Following interest from companies like Spotify, the New York Stock Exchange last week received SEC approval to list companies on the Exchange even if they are not conducting an IPO. These direct listings, sometimes known as self-filings, already are permitted on the Nasdaq. The Exchange had filed their original request back in June. Following some back and forth with the SEC, the Exchange amended their request several times, most recently in December.

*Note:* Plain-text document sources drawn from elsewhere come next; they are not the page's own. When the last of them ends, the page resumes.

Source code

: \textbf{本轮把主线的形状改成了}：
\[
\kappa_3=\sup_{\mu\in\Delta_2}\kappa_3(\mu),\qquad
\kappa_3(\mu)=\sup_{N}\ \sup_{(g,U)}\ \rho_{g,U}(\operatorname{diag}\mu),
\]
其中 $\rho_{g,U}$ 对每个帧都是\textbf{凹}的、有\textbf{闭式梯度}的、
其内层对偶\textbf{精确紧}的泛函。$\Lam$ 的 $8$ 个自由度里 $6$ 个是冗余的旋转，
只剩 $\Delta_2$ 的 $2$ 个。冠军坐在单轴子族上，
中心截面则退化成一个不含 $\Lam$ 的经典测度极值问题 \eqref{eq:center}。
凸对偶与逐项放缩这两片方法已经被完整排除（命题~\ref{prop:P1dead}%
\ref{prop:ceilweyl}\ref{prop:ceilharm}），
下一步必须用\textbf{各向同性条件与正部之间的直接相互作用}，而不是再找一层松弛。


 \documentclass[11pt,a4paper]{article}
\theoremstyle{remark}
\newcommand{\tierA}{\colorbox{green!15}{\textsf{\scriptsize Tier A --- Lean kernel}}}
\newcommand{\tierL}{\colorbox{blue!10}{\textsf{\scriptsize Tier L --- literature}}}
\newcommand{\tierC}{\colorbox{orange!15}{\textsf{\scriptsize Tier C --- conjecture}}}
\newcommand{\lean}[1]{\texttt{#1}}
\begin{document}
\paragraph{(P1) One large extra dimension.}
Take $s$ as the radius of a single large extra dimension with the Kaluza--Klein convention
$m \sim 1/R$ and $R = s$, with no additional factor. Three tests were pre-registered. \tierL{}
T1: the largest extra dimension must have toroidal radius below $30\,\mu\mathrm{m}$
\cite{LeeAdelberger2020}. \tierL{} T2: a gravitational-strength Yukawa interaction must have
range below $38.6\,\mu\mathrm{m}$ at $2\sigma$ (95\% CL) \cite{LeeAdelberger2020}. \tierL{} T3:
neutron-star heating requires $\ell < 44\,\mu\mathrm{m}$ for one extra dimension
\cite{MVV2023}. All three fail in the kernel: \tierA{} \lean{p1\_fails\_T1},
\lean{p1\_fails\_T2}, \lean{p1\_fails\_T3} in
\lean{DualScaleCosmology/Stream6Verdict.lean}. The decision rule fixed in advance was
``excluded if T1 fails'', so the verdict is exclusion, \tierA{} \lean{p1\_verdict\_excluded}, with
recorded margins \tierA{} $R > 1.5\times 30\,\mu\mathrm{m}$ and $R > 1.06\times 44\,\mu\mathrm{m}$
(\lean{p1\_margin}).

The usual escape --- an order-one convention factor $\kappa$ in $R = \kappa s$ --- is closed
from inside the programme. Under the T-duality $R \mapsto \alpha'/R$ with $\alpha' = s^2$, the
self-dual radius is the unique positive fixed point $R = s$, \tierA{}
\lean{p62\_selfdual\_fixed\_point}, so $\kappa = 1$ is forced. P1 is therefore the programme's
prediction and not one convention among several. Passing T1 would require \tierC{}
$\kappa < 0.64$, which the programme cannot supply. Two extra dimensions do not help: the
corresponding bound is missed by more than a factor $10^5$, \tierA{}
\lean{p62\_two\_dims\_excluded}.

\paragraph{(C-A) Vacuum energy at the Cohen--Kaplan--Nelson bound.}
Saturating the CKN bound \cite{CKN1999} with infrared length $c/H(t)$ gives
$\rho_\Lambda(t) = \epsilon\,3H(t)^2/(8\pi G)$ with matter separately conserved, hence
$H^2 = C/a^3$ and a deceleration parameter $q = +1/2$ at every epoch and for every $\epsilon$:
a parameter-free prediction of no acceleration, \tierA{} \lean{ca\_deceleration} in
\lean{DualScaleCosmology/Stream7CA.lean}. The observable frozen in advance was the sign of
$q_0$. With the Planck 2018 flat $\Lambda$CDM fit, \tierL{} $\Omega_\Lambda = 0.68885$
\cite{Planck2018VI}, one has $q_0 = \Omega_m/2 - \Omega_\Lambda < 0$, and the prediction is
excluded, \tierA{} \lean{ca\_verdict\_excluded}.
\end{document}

Some companies, like Spotify, are flush with cash, and therefore do not need the additional dilution and costs associated with a full IPO. Yet they see the other benefits of a public trading stock, such as the ability to raise money in the future with greater ease, the opportunity to make acquisitions using stock as currency, incentivizing executives with stock options, and a path to liquidity for the company’s early investors and founders. Reports are that Spotify filed to become a public company on a confidential basis in late December. This may be part of the reason that the SEC has provided “accelerated approval” to the NYSE’s request.
The new rule requires that a company contemplating a direct listing obtain an independent third party valuation to ensure that the company meets the NYSE’s minimum aggregate market value requirements. Normally this is presumed by the value ascribed to an IPO. The value a company must show will be higher if it is based solely on the valuation and not also on trading prices on a trading system for privately held (unregistered) securities.
Who wins here? Valuation and CPA firms of course. The investment banking community? They could lose some otherwise tantalizing IPO possibilities but still might be enlisted as advisors in the process. Investors in private companies also win, by enhancing the number of arrows in the quiver of growing companies to determine the best financing and liquidity strategy to maximize shareholder value.